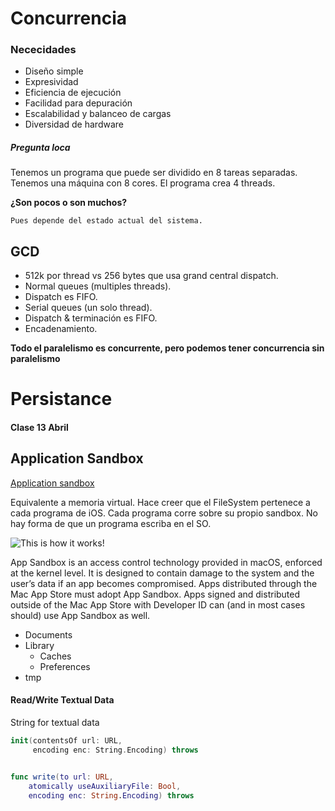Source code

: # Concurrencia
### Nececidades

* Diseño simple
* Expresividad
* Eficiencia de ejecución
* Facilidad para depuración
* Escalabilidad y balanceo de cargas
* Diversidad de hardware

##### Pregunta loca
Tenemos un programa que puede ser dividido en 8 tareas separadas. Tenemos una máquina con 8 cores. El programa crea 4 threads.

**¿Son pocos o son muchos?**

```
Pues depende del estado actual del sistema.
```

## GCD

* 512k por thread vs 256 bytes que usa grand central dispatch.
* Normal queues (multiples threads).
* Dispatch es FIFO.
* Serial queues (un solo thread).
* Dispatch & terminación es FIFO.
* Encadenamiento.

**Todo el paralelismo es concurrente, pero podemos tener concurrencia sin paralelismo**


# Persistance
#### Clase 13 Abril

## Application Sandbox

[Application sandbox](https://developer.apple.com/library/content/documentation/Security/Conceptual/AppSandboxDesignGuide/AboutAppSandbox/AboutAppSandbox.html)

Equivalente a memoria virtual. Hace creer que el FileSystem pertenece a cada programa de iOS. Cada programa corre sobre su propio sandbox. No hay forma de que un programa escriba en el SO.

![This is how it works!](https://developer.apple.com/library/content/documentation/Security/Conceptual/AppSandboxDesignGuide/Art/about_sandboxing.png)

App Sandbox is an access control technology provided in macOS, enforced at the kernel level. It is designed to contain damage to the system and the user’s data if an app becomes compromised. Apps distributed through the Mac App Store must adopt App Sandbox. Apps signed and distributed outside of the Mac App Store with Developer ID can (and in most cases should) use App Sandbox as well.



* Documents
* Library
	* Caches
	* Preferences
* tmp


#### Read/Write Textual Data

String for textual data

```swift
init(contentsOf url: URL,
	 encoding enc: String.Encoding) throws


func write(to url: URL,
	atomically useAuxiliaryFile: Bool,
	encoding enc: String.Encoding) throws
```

__________

Please set down the records exactly, and keep every image out of the copy.

Exercise response:
Source code

: # Concurrencia
### Nececidades

* Diseño simple
* Expresividad
* Eficiencia de ejecución
* Facilidad para depuración
* Escalabilidad y balanceo de cargas
* Diversidad de hardware

##### Pregunta loca
Tenemos un programa que puede ser dividido en 8 tareas separadas. Tenemos una máquina con 8 cores. El programa crea 4 threads.

**¿Son pocos o son muchos?**

```
Pues depende del estado actual del sistema.
```

## GCD

* 512k por thread vs 256 bytes que usa grand central dispatch.
* Normal queues (multiples threads).
* Dispatch es FIFO.
* Serial queues (un solo thread).
* Dispatch & terminación es FIFO.
* Encadenamiento.

**Todo el paralelismo es concurrente, pero podemos tener concurrencia sin paralelismo**


# Persistance
#### Clase 13 Abril

## Application Sandbox

[Application sandbox](https://developer.apple.com/library/content/documentation/Security/Conceptual/AppSandboxDesignGuide/AboutAppSandbox/AboutAppSandbox.html)

Equivalente a memoria virtual. Hace creer que el FileSystem pertenece a cada programa de iOS. Cada programa corre sobre su propio sandbox. No hay forma de que un programa escriba en el SO.

![This is how it works!](https://developer.apple.com/library/content/documentation/Security/Conceptual/AppSandboxDesignGuide/Art/about_sandboxing.png)

App Sandbox is an access control technology provided in macOS, enforced at the kernel level. It is designed to contain damage to the system and the user’s data if an app becomes compromised. Apps distributed through the Mac App Store must adopt App Sandbox. Apps signed and distributed outside of the Mac App Store with Developer ID can (and in most cases should) use App Sandbox as well.



* Documents
* Library
	* Caches
	* Preferences
* tmp


#### Read/Write Textual Data

String for textual data

```swift
init(contentsOf url: URL,
	 encoding enc: String.Encoding) throws


func write(to url: URL,
	atomically useAuxiliaryFile: Bool,
	encoding enc: String.Encoding) throws
```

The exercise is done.